#### [What is required]
The answer must be a single number: how many lines of the records below contain "cargo".

#### [Dataset entries]
┌──
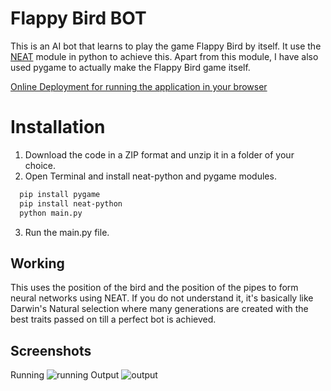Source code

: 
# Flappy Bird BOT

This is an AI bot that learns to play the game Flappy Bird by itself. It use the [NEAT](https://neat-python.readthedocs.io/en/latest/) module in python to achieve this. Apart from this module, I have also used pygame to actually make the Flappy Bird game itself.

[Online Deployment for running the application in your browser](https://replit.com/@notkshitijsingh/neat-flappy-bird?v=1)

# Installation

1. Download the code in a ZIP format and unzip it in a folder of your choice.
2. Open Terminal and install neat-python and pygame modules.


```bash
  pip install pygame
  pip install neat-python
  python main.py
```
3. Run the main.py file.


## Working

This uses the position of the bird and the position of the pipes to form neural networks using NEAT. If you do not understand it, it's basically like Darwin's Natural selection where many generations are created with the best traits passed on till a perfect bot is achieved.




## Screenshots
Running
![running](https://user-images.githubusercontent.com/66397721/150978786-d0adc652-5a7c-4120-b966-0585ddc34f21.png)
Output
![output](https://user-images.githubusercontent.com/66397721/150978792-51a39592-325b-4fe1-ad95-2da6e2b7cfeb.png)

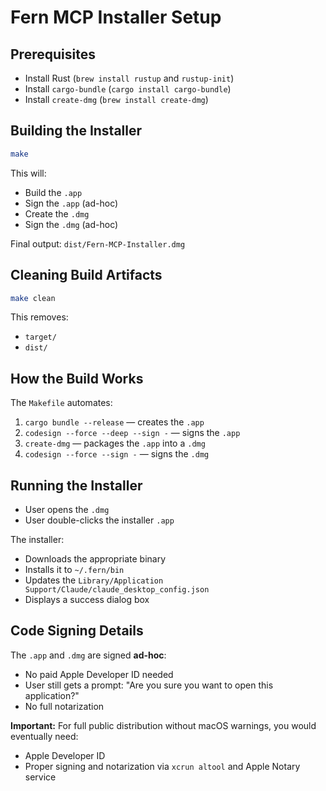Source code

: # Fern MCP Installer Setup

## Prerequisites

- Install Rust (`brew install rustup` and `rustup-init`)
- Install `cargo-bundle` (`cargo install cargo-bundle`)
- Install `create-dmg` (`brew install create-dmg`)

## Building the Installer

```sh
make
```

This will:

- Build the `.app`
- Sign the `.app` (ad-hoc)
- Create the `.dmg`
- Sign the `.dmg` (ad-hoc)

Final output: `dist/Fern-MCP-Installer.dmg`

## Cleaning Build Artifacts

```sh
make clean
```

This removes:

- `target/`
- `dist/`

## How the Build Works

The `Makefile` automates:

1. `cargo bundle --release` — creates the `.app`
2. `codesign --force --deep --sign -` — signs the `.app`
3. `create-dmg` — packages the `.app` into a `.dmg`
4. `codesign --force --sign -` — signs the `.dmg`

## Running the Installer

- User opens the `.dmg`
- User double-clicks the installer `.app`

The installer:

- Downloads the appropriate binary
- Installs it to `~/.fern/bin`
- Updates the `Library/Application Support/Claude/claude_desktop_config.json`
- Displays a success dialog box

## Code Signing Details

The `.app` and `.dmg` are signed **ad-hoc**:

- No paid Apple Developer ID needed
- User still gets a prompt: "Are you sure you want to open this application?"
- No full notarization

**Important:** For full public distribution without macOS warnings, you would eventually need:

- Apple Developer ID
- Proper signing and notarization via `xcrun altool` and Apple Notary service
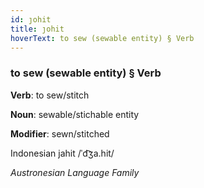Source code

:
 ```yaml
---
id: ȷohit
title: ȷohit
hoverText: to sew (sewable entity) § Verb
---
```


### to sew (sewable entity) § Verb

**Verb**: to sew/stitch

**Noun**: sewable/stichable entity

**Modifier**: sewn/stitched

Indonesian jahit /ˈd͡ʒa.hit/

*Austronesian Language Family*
└──
┌──
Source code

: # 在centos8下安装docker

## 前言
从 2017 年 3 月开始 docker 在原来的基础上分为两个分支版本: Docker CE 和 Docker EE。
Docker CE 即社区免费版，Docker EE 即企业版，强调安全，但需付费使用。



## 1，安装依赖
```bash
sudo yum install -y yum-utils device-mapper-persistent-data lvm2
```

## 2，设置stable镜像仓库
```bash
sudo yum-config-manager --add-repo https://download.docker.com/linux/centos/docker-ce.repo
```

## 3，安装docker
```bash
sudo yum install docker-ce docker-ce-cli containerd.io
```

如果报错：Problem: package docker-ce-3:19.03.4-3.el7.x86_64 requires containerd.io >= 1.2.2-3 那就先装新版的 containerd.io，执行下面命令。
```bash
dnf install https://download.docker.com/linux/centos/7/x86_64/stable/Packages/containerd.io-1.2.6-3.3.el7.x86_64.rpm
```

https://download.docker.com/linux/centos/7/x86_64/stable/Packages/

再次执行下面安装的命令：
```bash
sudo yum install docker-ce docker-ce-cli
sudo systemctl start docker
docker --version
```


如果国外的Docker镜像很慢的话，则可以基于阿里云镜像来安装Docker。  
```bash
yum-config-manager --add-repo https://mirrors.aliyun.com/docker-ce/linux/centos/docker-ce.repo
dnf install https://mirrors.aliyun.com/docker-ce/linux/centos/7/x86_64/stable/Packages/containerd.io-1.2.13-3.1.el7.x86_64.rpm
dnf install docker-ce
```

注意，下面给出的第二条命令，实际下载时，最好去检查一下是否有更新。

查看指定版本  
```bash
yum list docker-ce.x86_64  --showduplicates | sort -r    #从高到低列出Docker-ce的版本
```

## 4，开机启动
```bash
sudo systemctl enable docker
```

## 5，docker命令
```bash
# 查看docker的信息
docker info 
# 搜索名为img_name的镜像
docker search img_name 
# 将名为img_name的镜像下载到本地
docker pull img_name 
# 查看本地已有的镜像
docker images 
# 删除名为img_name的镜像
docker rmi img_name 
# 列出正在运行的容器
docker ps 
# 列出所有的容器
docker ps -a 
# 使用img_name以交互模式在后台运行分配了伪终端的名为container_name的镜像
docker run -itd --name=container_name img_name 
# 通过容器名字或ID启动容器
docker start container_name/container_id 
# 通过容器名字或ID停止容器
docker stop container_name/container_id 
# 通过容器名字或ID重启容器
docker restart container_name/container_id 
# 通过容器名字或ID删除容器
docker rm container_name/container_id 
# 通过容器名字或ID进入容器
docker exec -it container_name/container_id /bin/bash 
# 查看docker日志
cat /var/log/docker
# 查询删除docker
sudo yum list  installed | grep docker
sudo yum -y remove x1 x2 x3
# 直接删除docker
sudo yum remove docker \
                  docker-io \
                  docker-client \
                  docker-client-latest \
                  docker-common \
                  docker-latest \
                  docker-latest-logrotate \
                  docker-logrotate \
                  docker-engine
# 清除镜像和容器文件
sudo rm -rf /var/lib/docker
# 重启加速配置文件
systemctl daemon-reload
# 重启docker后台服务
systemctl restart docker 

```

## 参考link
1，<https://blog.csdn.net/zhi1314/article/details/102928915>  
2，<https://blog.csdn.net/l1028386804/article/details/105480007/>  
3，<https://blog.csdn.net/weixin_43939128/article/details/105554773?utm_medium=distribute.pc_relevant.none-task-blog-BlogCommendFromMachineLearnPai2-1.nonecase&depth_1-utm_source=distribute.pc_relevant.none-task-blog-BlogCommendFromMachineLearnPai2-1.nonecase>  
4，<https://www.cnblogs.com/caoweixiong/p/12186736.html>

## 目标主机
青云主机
└──
#### [Result of the exercise]
2